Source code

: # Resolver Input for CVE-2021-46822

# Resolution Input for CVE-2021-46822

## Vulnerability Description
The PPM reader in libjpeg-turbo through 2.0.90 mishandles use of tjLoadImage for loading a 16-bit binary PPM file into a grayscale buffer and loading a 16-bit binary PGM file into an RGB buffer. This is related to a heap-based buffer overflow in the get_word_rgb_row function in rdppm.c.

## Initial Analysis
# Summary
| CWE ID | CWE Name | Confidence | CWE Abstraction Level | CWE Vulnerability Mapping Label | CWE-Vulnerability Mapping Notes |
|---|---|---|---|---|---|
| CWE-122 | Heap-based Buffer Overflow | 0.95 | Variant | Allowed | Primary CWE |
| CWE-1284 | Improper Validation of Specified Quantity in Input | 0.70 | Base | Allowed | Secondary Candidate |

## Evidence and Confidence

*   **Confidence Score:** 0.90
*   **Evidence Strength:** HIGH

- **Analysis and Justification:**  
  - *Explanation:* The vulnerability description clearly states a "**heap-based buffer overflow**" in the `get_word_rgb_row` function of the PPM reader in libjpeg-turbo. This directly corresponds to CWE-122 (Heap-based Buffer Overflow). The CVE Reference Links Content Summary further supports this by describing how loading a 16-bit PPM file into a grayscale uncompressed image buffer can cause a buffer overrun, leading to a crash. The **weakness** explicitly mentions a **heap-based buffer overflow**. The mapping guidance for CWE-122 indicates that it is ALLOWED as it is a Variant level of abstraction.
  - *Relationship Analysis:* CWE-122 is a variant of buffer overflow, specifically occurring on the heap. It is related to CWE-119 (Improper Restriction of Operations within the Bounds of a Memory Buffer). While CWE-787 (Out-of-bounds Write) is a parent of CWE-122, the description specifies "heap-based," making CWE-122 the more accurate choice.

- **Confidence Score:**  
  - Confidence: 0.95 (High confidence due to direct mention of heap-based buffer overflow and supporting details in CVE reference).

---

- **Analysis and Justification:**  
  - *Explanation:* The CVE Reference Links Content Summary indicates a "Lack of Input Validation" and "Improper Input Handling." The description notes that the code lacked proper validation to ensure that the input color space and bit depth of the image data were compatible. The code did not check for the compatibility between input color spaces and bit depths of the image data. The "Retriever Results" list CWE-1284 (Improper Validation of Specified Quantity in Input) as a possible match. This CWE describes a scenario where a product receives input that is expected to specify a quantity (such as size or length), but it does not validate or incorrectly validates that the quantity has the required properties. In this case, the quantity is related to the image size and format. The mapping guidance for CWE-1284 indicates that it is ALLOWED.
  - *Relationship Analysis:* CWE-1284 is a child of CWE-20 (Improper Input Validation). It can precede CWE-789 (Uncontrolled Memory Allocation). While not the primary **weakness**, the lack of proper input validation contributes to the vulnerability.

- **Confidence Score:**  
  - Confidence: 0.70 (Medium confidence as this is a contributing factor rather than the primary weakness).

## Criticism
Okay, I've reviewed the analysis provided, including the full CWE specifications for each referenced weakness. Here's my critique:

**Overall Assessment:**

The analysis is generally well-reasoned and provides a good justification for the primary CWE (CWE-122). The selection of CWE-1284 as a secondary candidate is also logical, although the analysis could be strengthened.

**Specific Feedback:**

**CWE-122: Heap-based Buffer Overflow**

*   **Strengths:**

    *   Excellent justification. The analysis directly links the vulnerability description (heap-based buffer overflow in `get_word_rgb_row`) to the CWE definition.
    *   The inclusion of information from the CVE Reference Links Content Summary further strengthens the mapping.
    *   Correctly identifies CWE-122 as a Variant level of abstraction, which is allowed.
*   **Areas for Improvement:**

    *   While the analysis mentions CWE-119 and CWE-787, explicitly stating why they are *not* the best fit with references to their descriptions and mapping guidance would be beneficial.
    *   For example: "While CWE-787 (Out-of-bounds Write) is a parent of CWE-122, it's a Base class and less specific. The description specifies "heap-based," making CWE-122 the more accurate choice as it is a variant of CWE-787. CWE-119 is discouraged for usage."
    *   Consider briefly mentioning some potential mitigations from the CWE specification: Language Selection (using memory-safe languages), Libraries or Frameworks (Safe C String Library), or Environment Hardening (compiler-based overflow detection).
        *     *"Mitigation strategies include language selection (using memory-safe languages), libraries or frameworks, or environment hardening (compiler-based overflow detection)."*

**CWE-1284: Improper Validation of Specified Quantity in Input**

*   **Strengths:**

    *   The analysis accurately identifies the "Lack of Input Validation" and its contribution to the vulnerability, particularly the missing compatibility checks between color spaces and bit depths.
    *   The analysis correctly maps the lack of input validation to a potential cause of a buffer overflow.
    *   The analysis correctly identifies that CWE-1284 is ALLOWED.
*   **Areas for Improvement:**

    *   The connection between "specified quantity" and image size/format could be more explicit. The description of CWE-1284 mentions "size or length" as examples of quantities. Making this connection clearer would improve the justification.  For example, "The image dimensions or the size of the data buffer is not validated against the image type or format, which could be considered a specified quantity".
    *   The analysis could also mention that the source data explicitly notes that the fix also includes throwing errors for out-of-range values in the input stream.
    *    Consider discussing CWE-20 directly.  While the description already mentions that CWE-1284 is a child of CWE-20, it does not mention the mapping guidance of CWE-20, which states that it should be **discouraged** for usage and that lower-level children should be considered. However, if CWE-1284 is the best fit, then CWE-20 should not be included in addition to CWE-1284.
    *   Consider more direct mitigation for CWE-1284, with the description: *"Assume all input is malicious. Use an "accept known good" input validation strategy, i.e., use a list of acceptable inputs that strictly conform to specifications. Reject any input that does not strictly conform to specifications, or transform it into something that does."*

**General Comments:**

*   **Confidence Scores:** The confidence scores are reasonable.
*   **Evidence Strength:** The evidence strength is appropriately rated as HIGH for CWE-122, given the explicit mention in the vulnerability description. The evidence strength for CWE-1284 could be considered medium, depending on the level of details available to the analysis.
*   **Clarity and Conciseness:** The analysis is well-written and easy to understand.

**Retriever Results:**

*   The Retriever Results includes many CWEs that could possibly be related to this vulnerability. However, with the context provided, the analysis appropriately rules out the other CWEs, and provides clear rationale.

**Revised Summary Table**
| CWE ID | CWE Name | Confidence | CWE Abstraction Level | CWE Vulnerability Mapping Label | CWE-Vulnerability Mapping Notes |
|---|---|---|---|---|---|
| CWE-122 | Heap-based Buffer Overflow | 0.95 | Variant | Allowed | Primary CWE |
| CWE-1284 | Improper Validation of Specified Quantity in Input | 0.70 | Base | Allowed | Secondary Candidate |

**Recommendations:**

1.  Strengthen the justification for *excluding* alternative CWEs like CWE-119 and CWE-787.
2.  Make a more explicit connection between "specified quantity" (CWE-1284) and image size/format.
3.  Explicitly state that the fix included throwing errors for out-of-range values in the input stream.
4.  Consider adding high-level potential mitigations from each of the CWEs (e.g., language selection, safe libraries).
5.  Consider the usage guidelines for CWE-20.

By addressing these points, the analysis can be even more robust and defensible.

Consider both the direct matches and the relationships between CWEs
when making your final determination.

ASSIGNED TASK
Only one stretch of the records above is wanted: the lines between the one holding "addition to CWE-1284." and the one holding "scores are reasonable.", inclusive, reproduced exactly.

ANSWER BOX
    *    Consider discussing CWE-20 directly.  While the description already mentions that CWE-1284 is a child of CWE-20, it does not mention the mapping guidance of CWE-20, which states that it should be **discouraged** for usage and that lower-level children should be considered. However, if CWE-1284 is the best fit, then CWE-20 should not be included in addition to CWE-1284.
    *   Consider more direct mitigation for CWE-1284, with the description: *"Assume all input is malicious. Use an "accept known good" input validation strategy, i.e., use a list of acceptable inputs that strictly conform to specifications. Reject any input that does not strictly conform to specifications, or transform it into something that does."*

**General Comments:**

*   **Confidence Scores:** The confidence scores are reasonable.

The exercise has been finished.